For this month’s BrandingWire case study, we’re taking on a small, BtoB IT company. The company contacted us and volunteered to be the focus of our next collaborative post. Although the company wishes to remain anonymous, we do have quite a bit of information that sets up a very interesting branding study.
Based in Canada, this company positions themselves as a full service IT shop focused on small to medium sized business in their city and the surrounding areas. Some areas of focus for them include:
- Proactive network maintenance
- Monitoring of critical systems
- 24/7 emergency IT support
- New user set-up
- Procurement of hardware and software
- Consulting work
They’ve also entered a new and interesting sector of IT called Green IT which focuses on cutting energy use and waste through environmentally responsible IT practices.
Some challenges the company faces are:
- Helping customers understand value of their services (helping them justify the price tag)
- Land better customers who understand the importance of IT services.
- A desire to position themselves as a partner in customer’s business rather than just a quick repair service.

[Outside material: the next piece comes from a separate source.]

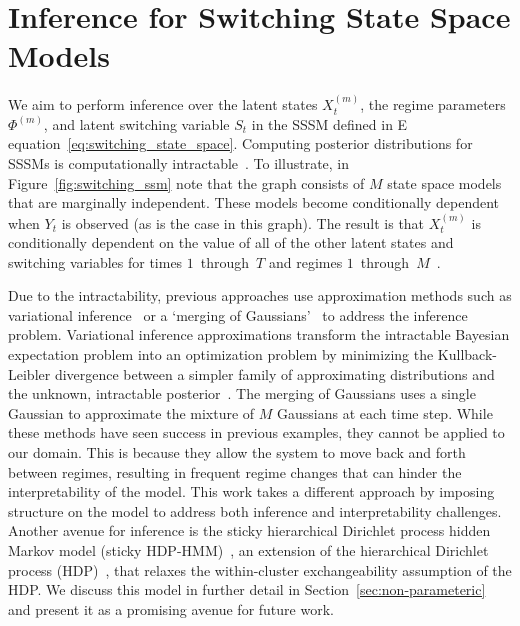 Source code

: \section{Inference for Switching State Space Models}\label{sec:inference_for_sssm}
We aim to perform inference over the latent states $X_t^{(m)}$, the regime parameters $\Phi^{(m)}$, and latent switching variable $S_t$ in the SSSM defined in E
equation~\ref{eq:switching_state_space}. Computing posterior distributions for SSSMs is computationally intractable~\citep{murphy2002dynamic, kim1994dynamic}. To illustrate, in Figure~\ref{fig:switching_ssm} note that the graph consists of $M$ state space models that are marginally independent. These models become conditionally dependent when $Y_t$ is observed (as is the case in this graph). The result is that $X_t^{(m)}$ is conditionally dependent on the value of all of the other latent states and switching variables for times $1$~through~$T$ and regimes $1$~through~$M$~\citep{murphy2002dynamic,ghahramani2000variational}.

Due to the intractability, previous approaches use approximation methods such as variational inference~\citep{ghahramani2000variational} or a `merging of Gaussians'~\citep{kim1999state,murphy2002dynamic} to address the inference problem. Variational inference approximations transform the intractable Bayesian expectation problem into an optimization problem by minimizing the Kullback-Leibler divergence between a simpler family of approximating distributions and the unknown, intractable posterior~\citep{attias2000variational,saul1996exploiting,saul1996mean,blei2003latent}. The merging of Gaussians uses a single Gaussian to approximate the mixture of $M$ Gaussians at each time step. While these methods have seen success in previous examples, they cannot be applied to our domain. This is because they allow the system to move back and forth between regimes, resulting in frequent regime changes that can hinder the interpretability of the model. This work takes a different approach by imposing structure on the model to address both inference and interpretability challenges. Another avenue for inference is the sticky hierarchical Dirichlet process hidden Markov model (sticky HDP-HMM)~\citep{fox2009nonparametric,fox2007hierarchical}, an extension of the hierarchical Dirichlet process (HDP)~\citep{teh2005sharing}, that relaxes the within-cluster exchangeability assumption of the HDP. We discuss this model in further detail in Section~\ref{sec:non-parameteric} and present it as a promising avenue for future work.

I was actually pretty excited to receive this study this month. I have experience working in marketing for an IT services company and I currently work for a data hardware manufacturer that targets IT managers in both large and small businesses. One aspect of the IT business I’ve come to realize over the years is that there seem to be three levels of IT consulting companies seen through the eyes of the IT buyer:
- “Company A” – The Large Worldwide IT Consulting Company: This firm has national or worldwide advertising and brand name, thousands of employees, charges a premium and gets that premium. The buyer has complete faith that the massive amount of money they’re spending on that company is worth it because of brand’s appeal and recognition.
- “Company B” – The Smaller – More Regional – IT Consulting Company: This group does not have national advertising and their brand is not first on the minds of buyers. They have a smaller number of employees but stretch to offer a portfolio of products similar to the large company above. Their business is driven by a small sales team and/or word of mouth. Oftentimes their proposals are under scrutiny and their prices are debated because they don’t have that large brand name behind them. They have great service but have to work three times as hard to prove it.

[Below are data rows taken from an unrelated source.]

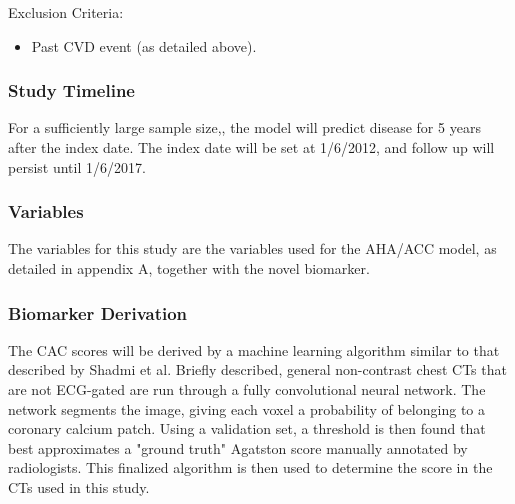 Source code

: \documentclass[a4paper,12pt]{article}
\begin{document}
		Exclusion Criteria:
		\begin{itemize}
			\item Past CVD event (as detailed above).
		\end{itemize}
		
		\subsubsection*{Study Timeline}
		For a sufficiently large sample size,, the model will predict disease for 5 years after the index date. The index date will be set at 1/6/2012, and follow up will persist until 1/6/2017.
		
		\subsubsection*{Variables}
		The variables for this study are the variables used for the AHA/ACC model, as detailed in appendix A, together with the novel biomarker.
		
		\subsubsection*{Biomarker Derivation}
		The CAC scores will be derived by a machine learning algorithm similar to that described by Shadmi et al\cite{Shadmi2018}. Briefly described, general non-contrast chest CTs that are not ECG-gated are run through a fully convolutional neural network. The network segments the image, giving each voxel a probability of belonging to a coronary calcium patch. Using a validation set, a threshold is then found that best approximates a "ground truth" Agatston score manually annotated by radiologists. This finalized algorithm is then used to determine the score in the CTs used in this study.
		
\end{document}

- “Company C” – The One or Two Person Shop: These are the folks that have a small network of customers who call them for the small projects. They have plenty of business but don’t aspire to grow beyond their home office. They also wouldn’t be relied upon for large-scale projects.
I believe that our client for this study is that middle tier. So how does that level of company compete for big business? IT buyers are complex – they are relied upon to be experts within their company. They’ll always be attracted to Company A first because If the network fails due to something they purchased from Company A, they can relax, because – after all – it’s Company A. So what can a Company B to do compete:
- Go Vertical: I’ve found in multiple cases that when you position yourself as an IT expert in a vertical such as enterprise, banking, legal, etc. you’ll gain extra credibility from the buyer. This company should select major verticals in their area and make it a point to understand the IT challenges faced by those industries.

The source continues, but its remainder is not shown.